Novel fatty-acid assisted co-precipitation method for synthesis of the SrAl2O4:Eu2+, Sm3+ storage phosphor nanoparticles

I. Levchuk, L. Römling, M. Steimle, A. Osvet, M. Batentschuk, A. Winnacker, C.J. Brabec
University of Erlangen-Nuremberg,

Keywords: co-precipitation, nanoparticles, storage phosphor, medical diagnostics


Biological and medical imaging is a key-stone for in-vivo and in-vitro monitoring necessary for basic research and for medical diagnostics. Inorganic nanoparticles have already been established as fluorescence markers due to their high stability and excellent optical properties. A future development would be markers with afterglow (phosphorescence) or photostimulable luminescence (PSL). An advantage of such phosphors would be background-free detection due to the absence of autofluorescence of the samples under infrared or red excitation. Phosphorescence often shows a rapid decay of the emission intensity immediately after the charging. The PSL, in contrast, can be stimulated at a desired time after charging the phosphor and its intensity may be controlled by adjusting the stimulation intensity. Herein we present efficient photostimulated luminescence (PSL) in nanosized SrAl2O4:Eu2+, Sm3+ phosphor, synthesized via a novel fatty acid assisted co-precipitation method. Oleic and other fatty acids were successfully utilized to form metal precipitate resulting particles ~100 nm in size after calcination in H2/N2 atmosphere.
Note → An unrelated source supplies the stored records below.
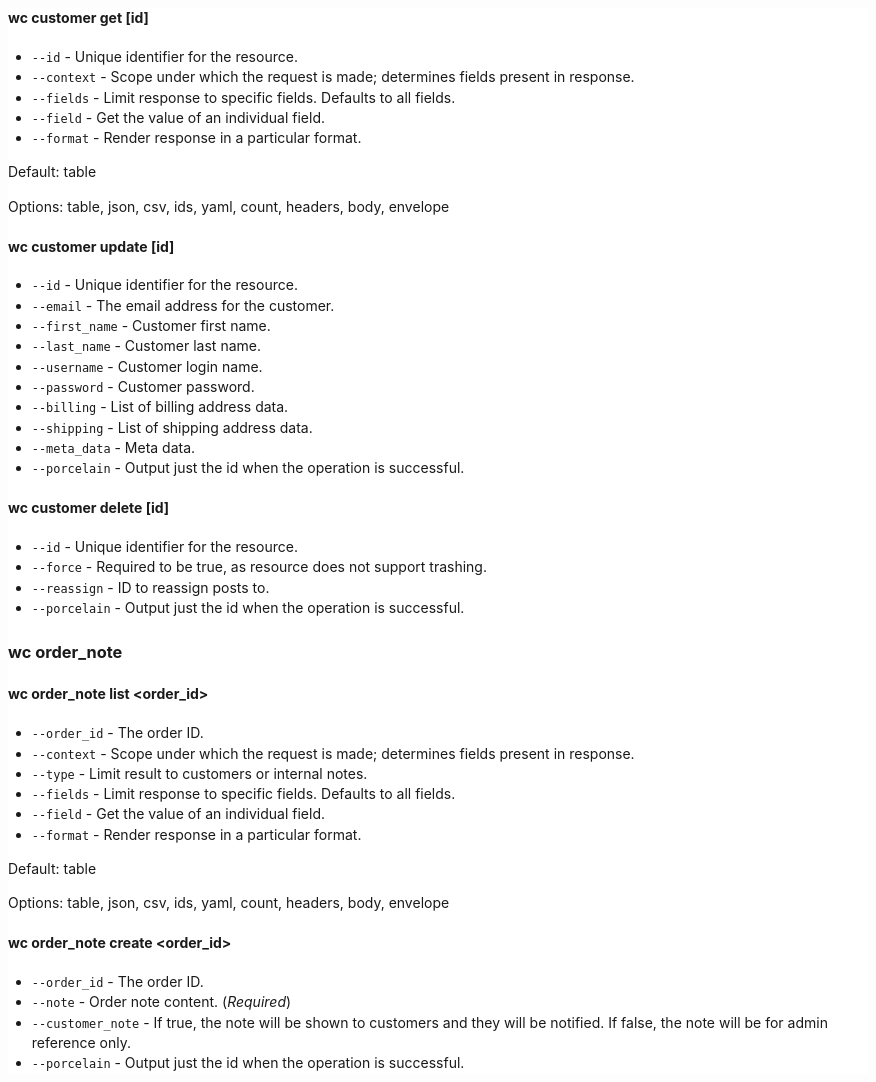 #### wc customer get [id]

- `--id` - Unique identifier for the resource.
- `--context` - Scope under which the request is made; determines fields present in response.
- `--fields` - Limit response to specific fields. Defaults to all fields.
- `--field` - Get the value of an individual field.
- `--format` - Render response in a particular format.

Default: table

Options: table, json, csv, ids, yaml, count, headers, body, envelope

#### wc customer update [id]

- `--id` - Unique identifier for the resource.
- `--email` - The email address for the customer.
- `--first_name` - Customer first name.
- `--last_name` - Customer last name.
- `--username` - Customer login name.
- `--password` - Customer password.
- `--billing` - List of billing address data.
- `--shipping` - List of shipping address data.
- `--meta_data` - Meta data.
- `--porcelain` - Output just the id when the operation is successful.

#### wc customer delete [id]

- `--id` - Unique identifier for the resource.
- `--force` - Required to be true, as resource does not support trashing.
- `--reassign` - ID to reassign posts to.
- `--porcelain` - Output just the id when the operation is successful.

### wc order_note

#### wc order_note list &lt;order_id&gt;

- `--order_id` - The order ID.
- `--context` - Scope under which the request is made; determines fields present in response.
- `--type` - Limit result to customers or internal notes.
- `--fields` - Limit response to specific fields. Defaults to all fields.
- `--field` - Get the value of an individual field.
- `--format` - Render response in a particular format.

Default: table

Options: table, json, csv, ids, yaml, count, headers, body, envelope

#### wc order_note create &lt;order_id&gt;

- `--order_id` - The order ID.
- `--note` - Order note content. (*Required*)
- `--customer_note` - If true, the note will be shown to customers and they will be notified. If false, the note will be for admin reference only.
- `--porcelain` - Output just the id when the operation is successful.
However, due to hydrolysis, SrAl2O4 is an unstable compound in water environment which harms the luminescence properties of the material and hinders the application for bio-imaging.The hydrolysis reactions is described by the following equation: SrAl2O4 +4H2O → Sr2+ +2OH− +2Al(OH)3↓. To improve the stability, we have modified the surface of the SrAl2O4:Eu2+, Sm3+ nanoparticles with a uniform ZrO2 shell by wet chemical processing at low temperature which efficiently protects the material against water, enabling to use these particles in biological environment for several hours.